Filter the entries that follow, copying every line in which the word "with" appears.

START DATA PROVIDED

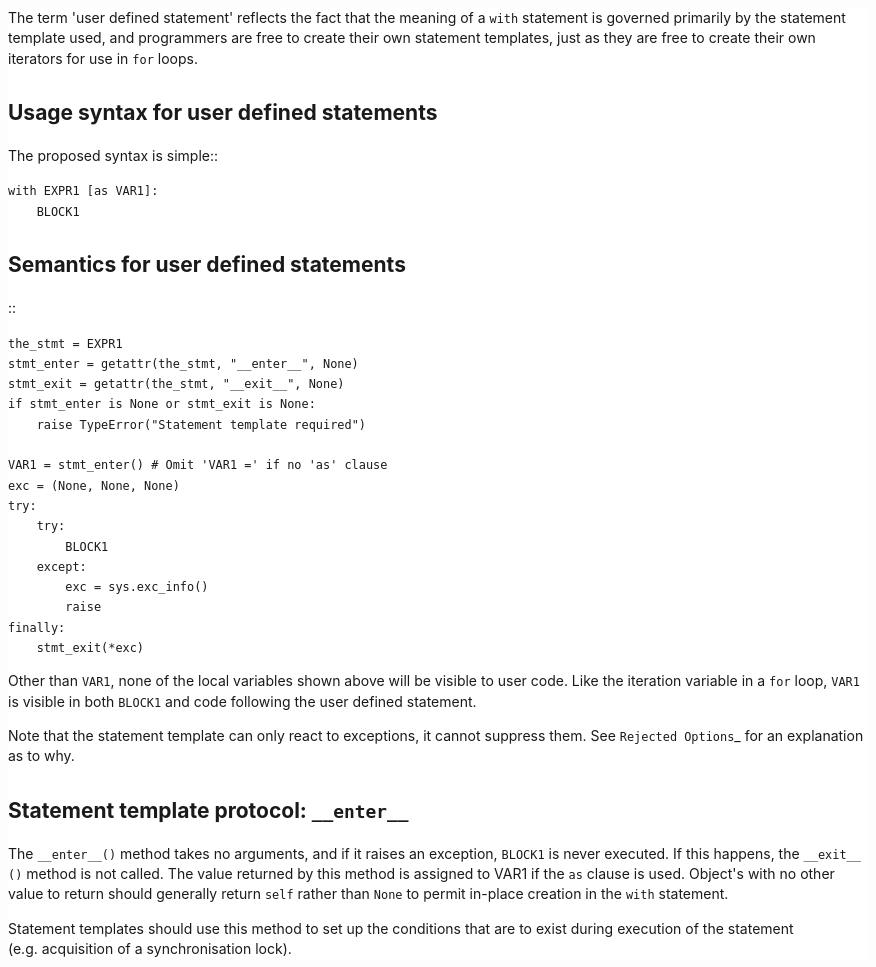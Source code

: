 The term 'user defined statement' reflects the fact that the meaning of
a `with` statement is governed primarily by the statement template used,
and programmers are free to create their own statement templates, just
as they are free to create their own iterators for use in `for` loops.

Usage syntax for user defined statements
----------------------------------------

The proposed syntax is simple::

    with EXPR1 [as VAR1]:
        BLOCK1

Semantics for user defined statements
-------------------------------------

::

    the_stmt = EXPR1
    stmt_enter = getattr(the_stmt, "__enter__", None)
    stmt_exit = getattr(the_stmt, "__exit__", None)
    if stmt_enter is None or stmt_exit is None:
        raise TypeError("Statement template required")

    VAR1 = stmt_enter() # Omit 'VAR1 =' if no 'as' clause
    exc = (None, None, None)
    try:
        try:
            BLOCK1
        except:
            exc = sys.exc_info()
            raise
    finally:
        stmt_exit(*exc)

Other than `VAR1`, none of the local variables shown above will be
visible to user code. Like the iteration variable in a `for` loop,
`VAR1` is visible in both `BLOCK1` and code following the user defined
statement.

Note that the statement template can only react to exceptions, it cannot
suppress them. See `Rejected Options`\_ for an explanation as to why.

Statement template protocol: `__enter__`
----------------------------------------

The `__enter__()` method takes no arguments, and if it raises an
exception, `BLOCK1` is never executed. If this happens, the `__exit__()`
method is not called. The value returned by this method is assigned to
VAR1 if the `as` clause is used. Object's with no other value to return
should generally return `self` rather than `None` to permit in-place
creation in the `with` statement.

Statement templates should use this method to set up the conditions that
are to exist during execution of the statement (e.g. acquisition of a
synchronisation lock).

END DATA PROVIDED

* _ANSWER SPACE_
a `with` statement is governed primarily by the statement template used,
    with EXPR1 [as VAR1]:
VAR1 if the `as` clause is used. Object's with no other value to return
creation in the `with` statement.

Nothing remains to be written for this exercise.